Author Archives: Błażowska Natasza

SpiKey: Eavesdropping on keys

Reading Time: 2 minutes

All of us knows this clicking sound keys make when insert in door locks.  It appears that each key make different sound while locking or opening door, now scientists managed to find a way to duplicate a key using a recording of the sound.

A lock is reliable only insofar as it cannot be defeated by an intruder. Computer technology makes things easier, alas, including for those who hate doors they cannot open (and no, we are not talking about cats). Thanks to 3D printers, copying keys has become much easier. Of course, to print them, you need at least one decent image of the original.

Researchers in Singapore recently published a paper demonstrating SpiKey, a door lock attack that doesn’t require a picture. You simply use your smartphone to record the clicks of the key being inserted into the keyhole.

How the clicks reveal the key

The attack works on pin tumbler locks, the most common type in use today. The mechanism is based on a cylinder that must be turned to lock or open the door. This cylinder houses several pins, which consist of two parts of different lengths and are held in place by springs.

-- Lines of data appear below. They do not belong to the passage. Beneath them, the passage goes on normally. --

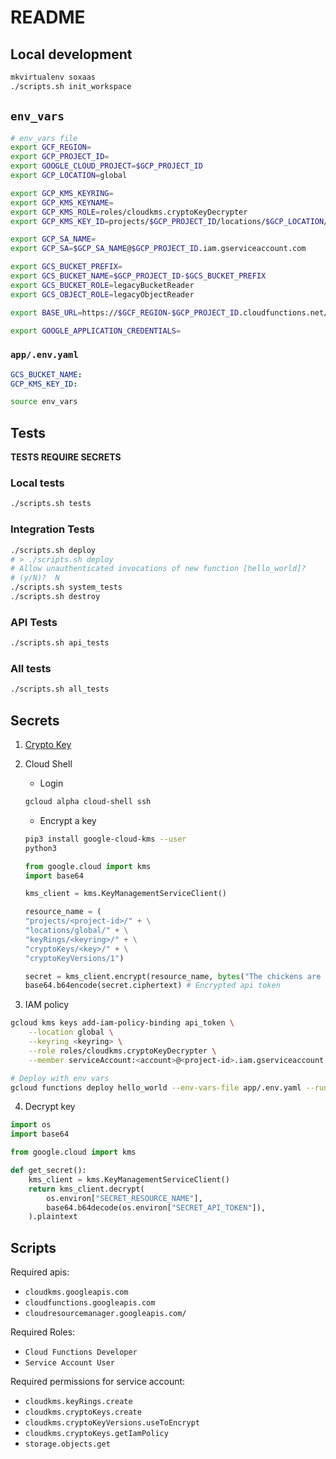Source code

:  # README

## Local development

```sh
mkvirtualenv soxaas
./scripts.sh init_workspace
```

## `env_vars`

```bash
# env_vars file
export GCF_REGION=
export GCP_PROJECT_ID=
export GOOGLE_CLOUD_PROJECT=$GCP_PROJECT_ID
export GCP_LOCATION=global

export GCP_KMS_KEYRING=
export GCP_KMS_KEYNAME=
export GCP_KMS_ROLE=roles/cloudkms.cryptoKeyDecrypter
export GCP_KMS_KEY_ID=projects/$GCP_PROJECT_ID/locations/$GCP_LOCATION/keyRings/$GCP_KMS_KEYRING/cryptoKeys/$GCP_KMS_KEYNAME

export GCP_SA_NAME=
export GCP_SA=$GCP_SA_NAME@$GCP_PROJECT_ID.iam.gserviceaccount.com

export GCS_BUCKET_PREFIX=
export GCS_BUCKET_NAME=$GCP_PROJECT_ID-$GCS_BUCKET_PREFIX
export GCS_BUCKET_ROLE=legacyBucketReader
export GCS_OBJECT_ROLE=legacyObjectReader

export BASE_URL=https://$GCF_REGION-$GCP_PROJECT_ID.cloudfunctions.net/

export GOOGLE_APPLICATION_CREDENTIALS=
```

### `app/.env.yaml`
```yaml
GCS_BUCKET_NAME:
GCP_KMS_KEY_ID:

```


```sh
source env_vars
```

## Tests

**TESTS REQUIRE SECRETS**

### Local tests

```sh
./scripts.sh tests
```

### Integration Tests

```sh
./scripts.sh deploy
# > ./scripts.sh deploy
# Allow unauthenticated invocations of new function [hello_world]?
# (y/N)?  N
./scripts.sh system_tests
./scripts.sh destroy
```

### API Tests
```sh
./scripts.sh api_tests
```

### All tests
```sh
./scripts.sh all_tests
```

## Secrets

1. [Crypto Key](https://console.cloud.google.com/security/kms)

2. Cloud Shell
    * Login
    ```sh
    gcloud alpha cloud-shell ssh
    ```
    * Encrypt a key
    ```sh
    pip3 install google-cloud-kms --user
    python3
    ```

    ```python
    from google.cloud import kms
    import base64

    kms_client = kms.KeyManagementServiceClient()

    resource_name = (
    "projects/<project-id>/" + \
    "locations/global/" + \
    "keyRings/<keyring>/" + \
    "cryptoKeys/<key>/" + \
    "cryptoKeyVersions/1")

    secret = kms_client.encrypt(resource_name, bytes("The chickens are in the hayloft.", "ascii"))
    base64.b64encode(secret.ciphertext) # Encrypted api token
    ```

3. IAM policy
```sh
gcloud kms keys add-iam-policy-binding api_token \
    --location global \
    --keyring <keyring> \
    --role roles/cloudkms.cryptoKeyDecrypter \
    --member serviceAccount:<account>@<project-id>.iam.gserviceaccount.com

# Deploy with env vars
gcloud functions deploy hello_world --env-vars-file app/.env.yaml --runtime python37 --trigger-http --source app/
```

4. Decrypt key
```python
import os
import base64

from google.cloud import kms

def get_secret():
    kms_client = kms.KeyManagementServiceClient()
    return kms_client.decrypt(
        os.environ["SECRET_RESOURCE_NAME"],
        base64.b64decode(os.environ["SECRET_API_TOKEN"]),
    ).plaintext
```

## Scripts

Required apis:
* `cloudkms.googleapis.com`
* `cloudfunctions.googleapis.com`
* `cloudresourcemanager.googleapis.com/`

Required Roles:
* `Cloud Functions Developer`
* `Service Account User`

Required permissions for service account:
* `cloudkms.keyRings.create`
* `cloudkms.cryptoKeys.create`
* `cloudkms.cryptoKeyVersions.useToEncrypt`
* `cloudkms.cryptoKeys.getIamPolicy`
* `storage.objects.get`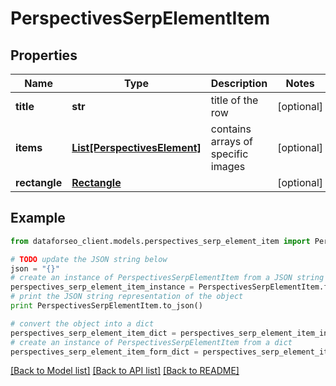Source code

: # PerspectivesSerpElementItem


## Properties

Name | Type | Description | Notes
------------ | ------------- | ------------- | -------------
**title** | **str** | title of the row | [optional] 
**items** | [**List[PerspectivesElement]**](PerspectivesElement.md) | contains arrays of specific images | [optional] 
**rectangle** | [**Rectangle**](Rectangle.md) |  | [optional] 

## Example

```python
from dataforseo_client.models.perspectives_serp_element_item import PerspectivesSerpElementItem

# TODO update the JSON string below
json = "{}"
# create an instance of PerspectivesSerpElementItem from a JSON string
perspectives_serp_element_item_instance = PerspectivesSerpElementItem.from_json(json)
# print the JSON string representation of the object
print PerspectivesSerpElementItem.to_json()

# convert the object into a dict
perspectives_serp_element_item_dict = perspectives_serp_element_item_instance.to_dict()
# create an instance of PerspectivesSerpElementItem from a dict
perspectives_serp_element_item_form_dict = perspectives_serp_element_item.from_dict(perspectives_serp_element_item_dict)
```
[[Back to Model list]](../README.md#documentation-for-models) [[Back to API list]](../README.md#documentation-for-api-endpoints) [[Back to README]](../README.md)


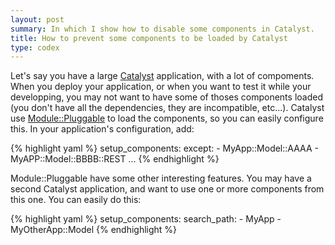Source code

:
 ```yaml
---
layout: post
summary: In which I show how to disable some components in Catalyst.
title: How to prevent some components to be loaded by Catalyst
type: codex
---
```


Let's say you have a large [Catalyst](http://search.cpan.org/perldoc?Catalyst) application, with a lot of compoments. When you deploy your application, or when you want to test it while your developping, you may not want to have some of thoses components loaded (you don't have all the dependencies, they are incompatible, etc...). Catalyst use [Module::Pluggable](http://search.cpan.org/perldoc?Module::Pluggable) to load the components, so you can easily configure this. In your application's configuration, add:

{% highlight yaml %}
setup_components:
  except:
    - MyApp::Model::AAAA
    - MyAPP::Model::BBBB::REST
    ...
{% endhighlight %}

Module::Pluggable have some other interesting features. You may have a second Catalyst application, and want to use one or more components from this one. You can easily do this:

{% highlight yaml %}
setup_components:
  search_path:
    - MyApp
    - MyOtherApp::Model
{% endhighlight %}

When there is no key in the keyhole, the pins fill the cylinder entirely, and their outer part prevents the cylinder from turning. A suitably shaped key moves the pins so that the boundary between the two parts coincides with the edge of the cylinder; as a result, nothing prevents it from turning. The main secret of a key is the depth of its grooves (pits), which determine the pins’ fit.

When you insert a key into the lock, the pins move based on the shape of the key: They rise when a ridge (the protrusion located between the grooves) passes under them, and then fall again. When the pins fall, they click.

By measuring the time between clicks, scientists were able to determine the distance between the ridges on the key. This method, of course, does not reveal the main variable: how deep the grooves on the key are. But it does provide some idea of the shape of the key. By exploiting this approach, researchers were able to find key variants that corresponded to the original key.